Am Freitag etwa beschließen die Länder einen Gesetzentwurf, der fordert, das umstrittene Betreuungsgeld abzuschaffen, noch bevor es in Kraft treten soll. „Wir müssen diesen gravierenden Fehler der Regierung korrigieren“, sagt Niedersachsens SPD-Ministerpräsident Stephan Weil. Bayerns Familienministerin Christine Haderthauer (CSU) wirft ihm vor, den Bundesrat für den Wahlkampf zu instrumentalisieren. „Das Betreuungsgeld kann nicht mehr verhindert werden“, verkündet sie stolz.

Tatsächlich haben die Gesetzentwürfe, die die rot-grün-regierten Länder im Bundesrat vorlegen, kaum eine Chance, umgesetzt zu werden. Die schwarz-gelbe Bundesregierung kann sie im Bundestag in den Ausschüssen allesamt ablehnen.

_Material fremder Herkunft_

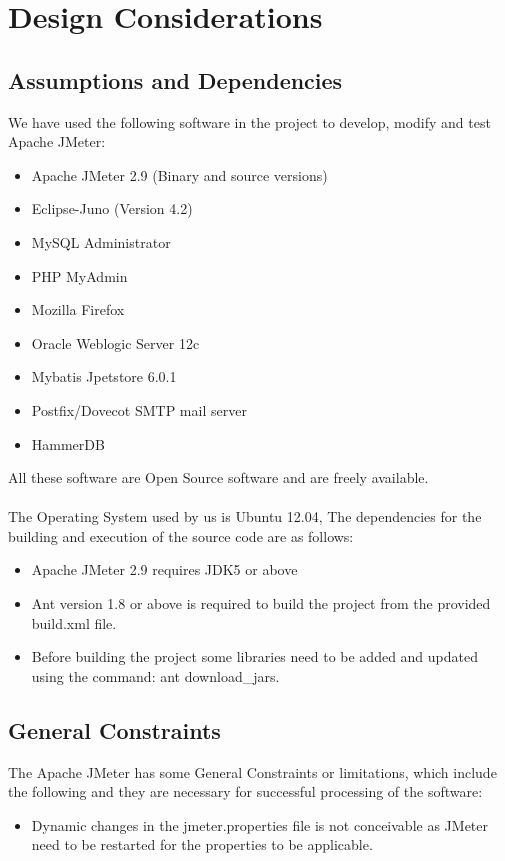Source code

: \documentclass[12pt]{book}
\begin{document}
\chapter{Design Considerations}

\section{Assumptions and Dependencies}
We have used the following software in the project to develop, modify and test Apache JMeter:
\begin{itemize}
 \item Apache JMeter 2.9 (Binary and source versions)
 \item Eclipse-Juno (Version 4.2)
 \item MySQL Administrator
 \item PHP MyAdmin
 \item Mozilla Firefox
 \item Oracle Weblogic Server 12c
 \item Mybatis Jpetstore 6.0.1
 \item Postfix/Dovecot SMTP mail server
 \item HammerDB
\end{itemize}

All these software are Open Source software and are freely available.\\
\\
The Operating System used by us is Ubuntu 12.04, The dependencies for the building and
execution of the source code are as follows:
\begin{itemize}
 \item Apache JMeter 2.9 requires JDK5 or above
 \item Ant version 1.8 or above is required to build the project from the provided build.xml file.
 \item Before building the project some libraries need to be added and updated using the command: ant download\_jars.
\end{itemize}

\section{General Constraints}
The Apache JMeter has some General Constraints or limitations, which include the following and
they are necessary for successful processing of the software:
\begin{itemize}
 \item Dynamic changes in the jmeter.properties file is not conceivable as JMeter need to be
restarted for the properties to be applicable.
\end{itemize}
\end{document}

SPD und Grüne setzten vor allem auf die Symbolkraft. Etwa beim Thema Gleichstellung von Schwulen und Lesben: „Es ist eine historische Entscheidung. Erstmals gibt es eine bundesweite parlamentarische Mehrheit für die Öffnung der Ehe“, sagt Irene Alt, grüne Familienministerin in Rheinland-Pfalz, nach der erfolgreichen Abstimmung der taz. Von Wahlkampf könne keine Rede sein. „Wir müssen jetzt schnell vom Reagieren zum Agieren kommen“, sagt sie. Statt auf das nächste Urteil des Bundesverfassungsgerichts zur Gleichstellung zu warten, solle die Politik endlich selbst tätig werden.

Keine Zwischenrufe, kein Applaus, kein Streit

Im Bundesrat redet niemand, der die Gleichstellung ablehnt. Im Vergleich zum Bundestag ist die Debatte wenig emotional. Keine Zwischenrufe, kein Applaus, kein Streit.

Auch zu einem der im Vorfeld umstrittensten Punkte gibt es keine Debatte, lediglich eine Abstimmung. Der Bundesrat blockiert nicht das umstrittene Leistungsschutzrecht (LSR), das Presseverlagen ein Schutzrecht für ihre Inhalte im Internet verschafft. Im Bundestag lehnten SPD und Grüne das Gesetz noch ab, jetzt hätten sie es verzögern können. Doch anders als angekündigt, stimmten nicht alle SPD-geführten Länder gegen das Gesetz. Das Rot-Grün regierte Nordrhein-Westfalen wollte nicht mitziehen. Dort sitzen wichtige Verlage wie WAZ und Bertelsmann. Ein Zusammenhang ist nicht ausgeschlossen.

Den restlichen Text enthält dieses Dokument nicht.